#### TASK GOAL:
Please take the records that follow and repeat exactly the lines starting with the line with "# Traveling app" and going on through the line with "Phạm Minh Hiển".

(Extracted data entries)
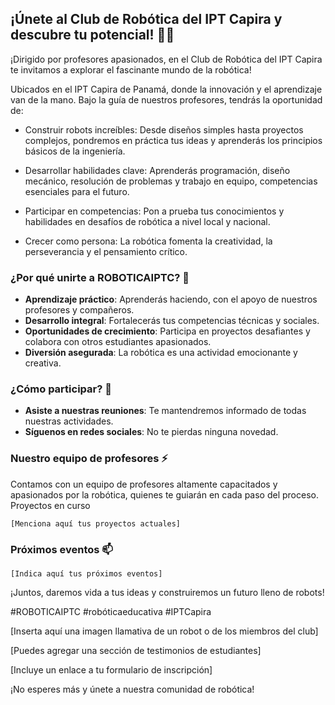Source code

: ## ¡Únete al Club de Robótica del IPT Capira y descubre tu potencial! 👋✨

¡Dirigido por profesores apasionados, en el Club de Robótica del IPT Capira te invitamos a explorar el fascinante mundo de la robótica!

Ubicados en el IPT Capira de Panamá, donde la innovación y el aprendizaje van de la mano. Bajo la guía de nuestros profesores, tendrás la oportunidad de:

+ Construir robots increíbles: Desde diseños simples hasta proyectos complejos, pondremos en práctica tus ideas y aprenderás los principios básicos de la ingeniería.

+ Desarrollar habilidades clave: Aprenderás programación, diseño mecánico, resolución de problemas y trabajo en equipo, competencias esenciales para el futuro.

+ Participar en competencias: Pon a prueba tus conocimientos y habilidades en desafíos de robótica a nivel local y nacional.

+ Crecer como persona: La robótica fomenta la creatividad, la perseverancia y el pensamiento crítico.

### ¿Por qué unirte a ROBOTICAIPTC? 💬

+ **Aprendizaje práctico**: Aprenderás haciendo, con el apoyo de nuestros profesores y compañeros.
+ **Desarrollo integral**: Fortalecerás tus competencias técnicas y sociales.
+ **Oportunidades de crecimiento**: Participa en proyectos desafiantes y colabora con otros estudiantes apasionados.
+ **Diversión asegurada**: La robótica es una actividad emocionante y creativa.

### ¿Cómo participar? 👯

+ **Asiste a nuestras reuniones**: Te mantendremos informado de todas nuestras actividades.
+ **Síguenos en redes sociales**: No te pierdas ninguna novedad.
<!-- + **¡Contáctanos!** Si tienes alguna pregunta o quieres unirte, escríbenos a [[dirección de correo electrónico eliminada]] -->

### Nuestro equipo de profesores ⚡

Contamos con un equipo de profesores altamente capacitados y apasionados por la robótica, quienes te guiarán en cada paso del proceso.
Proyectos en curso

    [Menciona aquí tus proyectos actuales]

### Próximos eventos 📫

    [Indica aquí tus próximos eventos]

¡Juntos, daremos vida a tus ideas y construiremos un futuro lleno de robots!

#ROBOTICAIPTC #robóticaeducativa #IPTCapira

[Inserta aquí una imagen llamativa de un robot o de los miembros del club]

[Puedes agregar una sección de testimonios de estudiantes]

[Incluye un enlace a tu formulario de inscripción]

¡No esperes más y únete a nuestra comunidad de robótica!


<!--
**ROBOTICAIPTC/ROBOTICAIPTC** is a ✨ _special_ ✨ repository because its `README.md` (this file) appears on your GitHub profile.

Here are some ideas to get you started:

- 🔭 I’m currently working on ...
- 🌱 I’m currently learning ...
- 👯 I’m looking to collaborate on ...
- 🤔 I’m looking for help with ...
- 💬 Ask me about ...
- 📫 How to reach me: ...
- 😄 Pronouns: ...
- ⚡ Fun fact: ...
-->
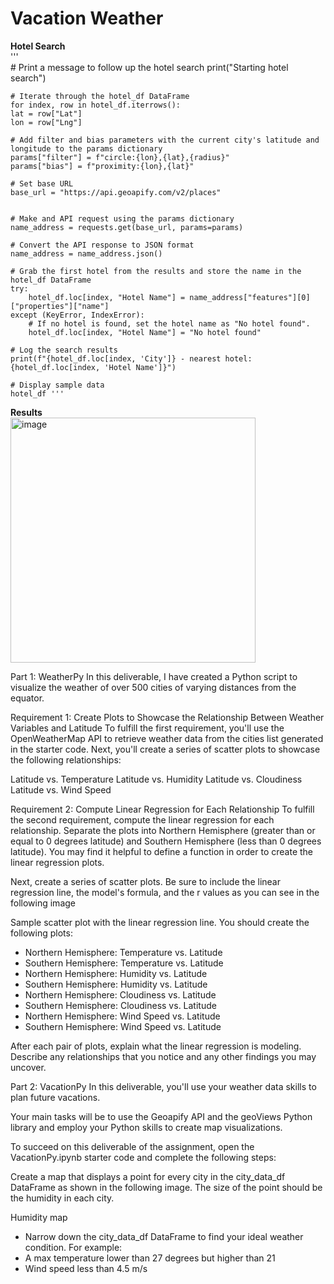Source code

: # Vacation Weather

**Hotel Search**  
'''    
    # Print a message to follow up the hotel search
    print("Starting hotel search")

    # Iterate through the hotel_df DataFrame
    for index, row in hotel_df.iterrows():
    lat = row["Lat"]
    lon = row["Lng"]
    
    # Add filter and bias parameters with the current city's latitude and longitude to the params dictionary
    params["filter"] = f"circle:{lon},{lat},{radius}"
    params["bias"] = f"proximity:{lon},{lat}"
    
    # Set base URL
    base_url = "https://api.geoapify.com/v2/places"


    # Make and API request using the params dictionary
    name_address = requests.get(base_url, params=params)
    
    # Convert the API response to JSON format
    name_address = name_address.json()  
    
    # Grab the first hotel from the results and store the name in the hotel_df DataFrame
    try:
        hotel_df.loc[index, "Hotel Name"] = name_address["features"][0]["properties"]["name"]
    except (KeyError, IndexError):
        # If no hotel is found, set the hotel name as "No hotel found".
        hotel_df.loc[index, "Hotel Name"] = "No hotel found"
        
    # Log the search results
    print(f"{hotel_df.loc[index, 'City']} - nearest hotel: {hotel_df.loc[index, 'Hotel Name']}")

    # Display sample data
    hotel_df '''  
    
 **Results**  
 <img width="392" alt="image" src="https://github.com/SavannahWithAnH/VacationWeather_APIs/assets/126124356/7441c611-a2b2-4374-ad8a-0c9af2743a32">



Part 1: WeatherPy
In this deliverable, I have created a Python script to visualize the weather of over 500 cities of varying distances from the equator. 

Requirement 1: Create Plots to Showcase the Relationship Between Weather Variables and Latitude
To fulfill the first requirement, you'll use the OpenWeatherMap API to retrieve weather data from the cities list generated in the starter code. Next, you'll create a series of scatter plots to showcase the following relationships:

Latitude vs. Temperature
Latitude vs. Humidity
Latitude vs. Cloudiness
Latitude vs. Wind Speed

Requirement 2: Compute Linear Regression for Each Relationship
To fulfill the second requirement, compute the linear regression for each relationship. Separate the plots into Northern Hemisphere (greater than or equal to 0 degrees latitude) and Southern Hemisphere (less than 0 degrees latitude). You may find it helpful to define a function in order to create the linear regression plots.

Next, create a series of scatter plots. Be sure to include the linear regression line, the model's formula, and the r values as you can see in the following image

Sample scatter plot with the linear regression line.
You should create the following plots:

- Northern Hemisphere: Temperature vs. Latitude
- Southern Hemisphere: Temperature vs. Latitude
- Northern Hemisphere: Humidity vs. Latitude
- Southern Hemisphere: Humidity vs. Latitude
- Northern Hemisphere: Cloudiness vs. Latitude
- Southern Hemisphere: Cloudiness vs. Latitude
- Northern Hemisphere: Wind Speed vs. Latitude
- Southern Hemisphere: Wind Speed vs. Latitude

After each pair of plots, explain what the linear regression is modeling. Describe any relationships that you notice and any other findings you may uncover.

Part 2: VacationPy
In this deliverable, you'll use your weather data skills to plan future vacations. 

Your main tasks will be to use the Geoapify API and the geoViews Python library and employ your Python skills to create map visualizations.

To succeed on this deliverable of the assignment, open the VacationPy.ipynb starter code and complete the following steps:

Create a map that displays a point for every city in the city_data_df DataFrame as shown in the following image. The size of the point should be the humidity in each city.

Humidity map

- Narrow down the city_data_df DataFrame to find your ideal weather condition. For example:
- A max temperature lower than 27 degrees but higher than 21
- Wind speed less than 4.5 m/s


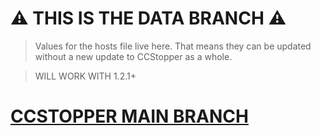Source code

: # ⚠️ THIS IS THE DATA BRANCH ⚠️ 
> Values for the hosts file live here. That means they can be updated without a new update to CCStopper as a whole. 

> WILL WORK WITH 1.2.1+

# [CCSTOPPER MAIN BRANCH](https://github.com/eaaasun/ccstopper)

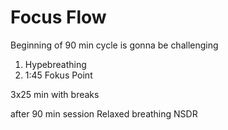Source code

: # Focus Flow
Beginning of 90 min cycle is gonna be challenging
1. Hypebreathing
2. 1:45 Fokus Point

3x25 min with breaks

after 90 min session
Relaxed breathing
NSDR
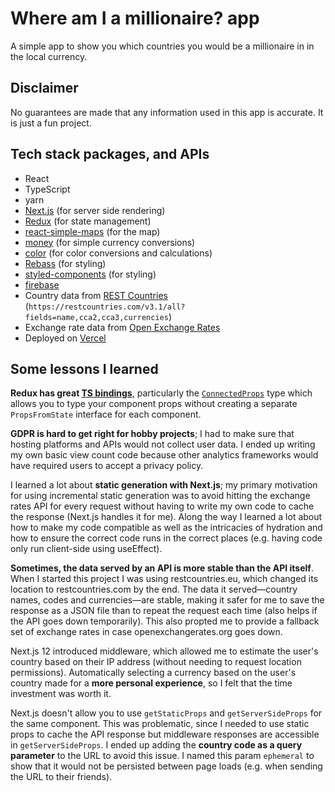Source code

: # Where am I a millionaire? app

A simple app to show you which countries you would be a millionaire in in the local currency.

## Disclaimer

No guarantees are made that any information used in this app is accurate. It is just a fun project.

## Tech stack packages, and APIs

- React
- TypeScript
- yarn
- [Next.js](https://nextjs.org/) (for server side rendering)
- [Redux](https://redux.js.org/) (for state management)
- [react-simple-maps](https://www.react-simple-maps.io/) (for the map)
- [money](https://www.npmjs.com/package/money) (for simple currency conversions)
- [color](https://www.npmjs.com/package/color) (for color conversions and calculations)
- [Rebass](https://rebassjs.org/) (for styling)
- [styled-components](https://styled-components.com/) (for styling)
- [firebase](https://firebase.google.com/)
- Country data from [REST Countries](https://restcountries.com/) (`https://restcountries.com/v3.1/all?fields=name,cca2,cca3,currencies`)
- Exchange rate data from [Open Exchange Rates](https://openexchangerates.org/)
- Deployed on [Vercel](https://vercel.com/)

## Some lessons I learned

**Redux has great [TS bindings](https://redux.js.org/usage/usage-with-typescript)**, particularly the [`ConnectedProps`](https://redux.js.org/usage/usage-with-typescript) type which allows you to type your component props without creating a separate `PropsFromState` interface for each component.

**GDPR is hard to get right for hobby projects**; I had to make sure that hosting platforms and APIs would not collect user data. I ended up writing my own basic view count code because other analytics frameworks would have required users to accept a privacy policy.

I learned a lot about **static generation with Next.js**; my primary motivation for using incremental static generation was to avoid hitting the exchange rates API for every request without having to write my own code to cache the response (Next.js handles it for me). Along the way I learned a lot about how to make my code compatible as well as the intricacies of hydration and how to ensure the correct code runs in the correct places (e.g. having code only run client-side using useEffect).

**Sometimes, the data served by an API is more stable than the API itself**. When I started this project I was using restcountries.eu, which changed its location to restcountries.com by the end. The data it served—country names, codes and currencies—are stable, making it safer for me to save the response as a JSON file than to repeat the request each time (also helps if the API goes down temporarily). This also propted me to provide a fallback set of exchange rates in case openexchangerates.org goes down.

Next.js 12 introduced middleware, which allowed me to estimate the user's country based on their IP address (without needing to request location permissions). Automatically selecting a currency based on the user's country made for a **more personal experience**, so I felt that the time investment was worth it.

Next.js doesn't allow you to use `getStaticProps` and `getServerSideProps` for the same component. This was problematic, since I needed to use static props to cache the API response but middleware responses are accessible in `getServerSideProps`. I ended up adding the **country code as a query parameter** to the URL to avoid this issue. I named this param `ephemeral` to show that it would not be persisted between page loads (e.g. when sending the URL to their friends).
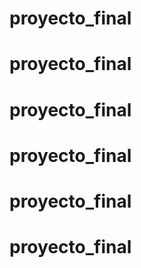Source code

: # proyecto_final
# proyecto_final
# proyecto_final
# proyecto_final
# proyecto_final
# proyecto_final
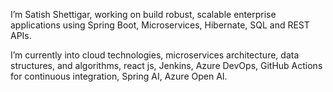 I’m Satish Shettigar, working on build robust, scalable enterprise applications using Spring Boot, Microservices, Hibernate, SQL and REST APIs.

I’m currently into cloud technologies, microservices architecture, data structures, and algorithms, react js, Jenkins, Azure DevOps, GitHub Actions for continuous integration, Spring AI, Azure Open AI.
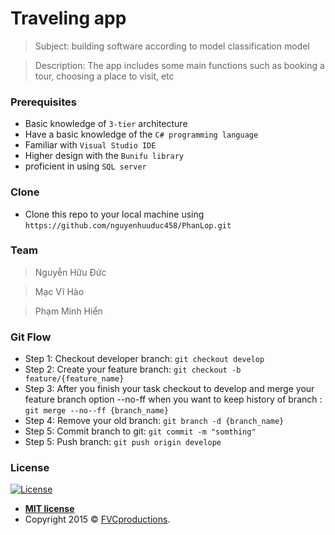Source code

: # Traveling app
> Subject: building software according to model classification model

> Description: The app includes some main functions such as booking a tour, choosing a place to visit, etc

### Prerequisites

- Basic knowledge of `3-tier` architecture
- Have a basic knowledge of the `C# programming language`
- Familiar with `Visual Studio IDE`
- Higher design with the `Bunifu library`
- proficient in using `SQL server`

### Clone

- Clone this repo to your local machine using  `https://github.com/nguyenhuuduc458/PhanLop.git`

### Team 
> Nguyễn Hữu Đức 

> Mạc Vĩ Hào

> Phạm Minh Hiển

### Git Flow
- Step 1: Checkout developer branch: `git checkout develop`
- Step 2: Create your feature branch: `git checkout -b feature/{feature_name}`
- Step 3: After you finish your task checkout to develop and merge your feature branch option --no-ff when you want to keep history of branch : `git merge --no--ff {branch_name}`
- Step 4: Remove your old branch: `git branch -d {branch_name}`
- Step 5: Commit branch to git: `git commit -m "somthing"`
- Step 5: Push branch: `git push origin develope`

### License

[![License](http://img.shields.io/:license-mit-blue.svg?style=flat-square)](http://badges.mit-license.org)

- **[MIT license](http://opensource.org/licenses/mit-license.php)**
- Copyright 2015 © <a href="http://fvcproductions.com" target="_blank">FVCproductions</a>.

#### COMPLETED TASK:
: # Traveling app
> Subject: building software according to model classification model

> Description: The app includes some main functions such as booking a tour, choosing a place to visit, etc

### Prerequisites

- Basic knowledge of `3-tier` architecture
- Have a basic knowledge of the `C# programming language`
- Familiar with `Visual Studio IDE`
- Higher design with the `Bunifu library`
- proficient in using `SQL server`

### Clone

- Clone this repo to your local machine using  `https://github.com/nguyenhuuduc458/PhanLop.git`

### Team 
> Nguyễn Hữu Đức 

> Mạc Vĩ Hào

> Phạm Minh Hiển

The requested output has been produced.